Data START
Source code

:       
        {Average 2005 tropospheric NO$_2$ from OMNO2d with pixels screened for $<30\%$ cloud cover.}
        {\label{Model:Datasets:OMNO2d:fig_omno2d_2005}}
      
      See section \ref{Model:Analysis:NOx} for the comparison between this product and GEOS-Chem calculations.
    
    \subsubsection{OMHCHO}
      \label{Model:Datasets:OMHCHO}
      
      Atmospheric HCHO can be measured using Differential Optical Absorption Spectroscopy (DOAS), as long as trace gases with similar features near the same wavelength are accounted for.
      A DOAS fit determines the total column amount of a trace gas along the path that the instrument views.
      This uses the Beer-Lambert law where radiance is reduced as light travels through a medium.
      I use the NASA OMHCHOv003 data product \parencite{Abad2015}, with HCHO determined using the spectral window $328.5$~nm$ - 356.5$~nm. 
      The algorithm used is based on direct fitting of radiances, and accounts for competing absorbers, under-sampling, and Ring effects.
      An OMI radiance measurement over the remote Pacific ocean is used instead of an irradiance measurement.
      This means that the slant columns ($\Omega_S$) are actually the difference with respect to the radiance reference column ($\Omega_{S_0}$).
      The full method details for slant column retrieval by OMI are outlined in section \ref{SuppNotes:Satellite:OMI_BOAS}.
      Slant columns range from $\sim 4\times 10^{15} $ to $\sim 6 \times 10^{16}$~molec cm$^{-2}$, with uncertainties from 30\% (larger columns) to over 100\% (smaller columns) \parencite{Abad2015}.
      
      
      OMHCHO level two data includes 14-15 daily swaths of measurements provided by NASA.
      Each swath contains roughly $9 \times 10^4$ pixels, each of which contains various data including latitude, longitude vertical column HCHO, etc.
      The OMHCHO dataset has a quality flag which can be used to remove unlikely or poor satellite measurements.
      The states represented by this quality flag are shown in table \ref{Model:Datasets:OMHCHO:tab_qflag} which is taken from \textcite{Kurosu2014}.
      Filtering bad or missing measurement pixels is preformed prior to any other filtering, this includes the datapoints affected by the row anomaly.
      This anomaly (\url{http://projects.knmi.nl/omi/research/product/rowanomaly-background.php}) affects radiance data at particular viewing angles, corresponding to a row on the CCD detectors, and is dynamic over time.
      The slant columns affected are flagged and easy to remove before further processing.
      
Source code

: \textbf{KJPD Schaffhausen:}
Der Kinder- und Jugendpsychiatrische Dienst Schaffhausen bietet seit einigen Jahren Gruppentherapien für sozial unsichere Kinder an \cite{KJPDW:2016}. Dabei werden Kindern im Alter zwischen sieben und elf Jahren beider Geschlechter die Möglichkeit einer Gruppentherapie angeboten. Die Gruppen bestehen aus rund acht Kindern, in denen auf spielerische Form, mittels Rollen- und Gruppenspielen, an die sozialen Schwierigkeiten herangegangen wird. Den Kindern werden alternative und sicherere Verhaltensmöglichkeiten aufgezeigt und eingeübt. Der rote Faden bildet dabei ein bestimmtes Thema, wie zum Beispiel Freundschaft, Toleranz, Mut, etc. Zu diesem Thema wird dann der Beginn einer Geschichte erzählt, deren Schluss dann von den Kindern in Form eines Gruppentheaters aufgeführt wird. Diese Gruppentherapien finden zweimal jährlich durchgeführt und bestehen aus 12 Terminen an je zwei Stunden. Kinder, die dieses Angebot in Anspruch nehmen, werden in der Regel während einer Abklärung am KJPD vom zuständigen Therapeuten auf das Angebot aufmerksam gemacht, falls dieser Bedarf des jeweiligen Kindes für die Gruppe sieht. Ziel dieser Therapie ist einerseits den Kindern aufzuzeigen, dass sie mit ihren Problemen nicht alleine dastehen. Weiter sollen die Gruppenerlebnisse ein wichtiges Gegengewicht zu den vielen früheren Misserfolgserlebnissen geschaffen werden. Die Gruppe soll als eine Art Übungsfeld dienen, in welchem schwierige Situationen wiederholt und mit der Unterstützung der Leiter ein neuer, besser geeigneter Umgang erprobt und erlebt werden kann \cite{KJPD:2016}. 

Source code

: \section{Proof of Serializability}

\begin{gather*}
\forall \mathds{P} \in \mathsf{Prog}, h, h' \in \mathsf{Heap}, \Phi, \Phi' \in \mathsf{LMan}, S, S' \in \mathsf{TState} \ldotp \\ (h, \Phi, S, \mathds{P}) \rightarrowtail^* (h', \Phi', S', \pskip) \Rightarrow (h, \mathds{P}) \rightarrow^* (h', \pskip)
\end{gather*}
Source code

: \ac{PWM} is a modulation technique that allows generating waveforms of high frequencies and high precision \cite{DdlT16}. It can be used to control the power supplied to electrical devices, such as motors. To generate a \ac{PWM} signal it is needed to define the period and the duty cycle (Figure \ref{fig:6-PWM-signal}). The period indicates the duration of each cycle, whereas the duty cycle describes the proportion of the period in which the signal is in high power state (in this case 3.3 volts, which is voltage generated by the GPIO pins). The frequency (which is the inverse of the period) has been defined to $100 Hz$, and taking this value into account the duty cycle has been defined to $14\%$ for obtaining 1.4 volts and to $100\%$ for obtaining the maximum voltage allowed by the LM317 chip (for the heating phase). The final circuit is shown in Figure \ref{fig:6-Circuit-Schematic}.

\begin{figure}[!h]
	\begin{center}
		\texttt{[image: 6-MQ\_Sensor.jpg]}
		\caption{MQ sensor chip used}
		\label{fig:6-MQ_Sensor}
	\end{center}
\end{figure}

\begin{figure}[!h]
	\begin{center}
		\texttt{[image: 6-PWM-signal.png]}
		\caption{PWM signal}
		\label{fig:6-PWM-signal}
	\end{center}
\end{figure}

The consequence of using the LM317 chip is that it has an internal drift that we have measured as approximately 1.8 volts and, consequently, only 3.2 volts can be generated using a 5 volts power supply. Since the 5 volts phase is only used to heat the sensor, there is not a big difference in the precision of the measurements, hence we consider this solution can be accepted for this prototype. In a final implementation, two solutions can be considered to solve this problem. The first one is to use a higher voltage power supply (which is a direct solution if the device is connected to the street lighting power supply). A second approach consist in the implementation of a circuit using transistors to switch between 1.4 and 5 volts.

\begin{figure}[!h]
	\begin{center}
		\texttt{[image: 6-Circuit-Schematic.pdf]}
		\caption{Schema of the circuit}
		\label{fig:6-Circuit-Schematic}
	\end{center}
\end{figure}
Data END
Exercise details →
For each line in the entries that contains the string "quality", make a copy.

Response →
      The OMHCHO dataset has a quality flag which can be used to remove unlikely or poor satellite measurements.
      The states represented by this quality flag are shown in table \ref{Model:Datasets:OMHCHO:tab_qflag} which is taken from \textcite{Kurosu2014}.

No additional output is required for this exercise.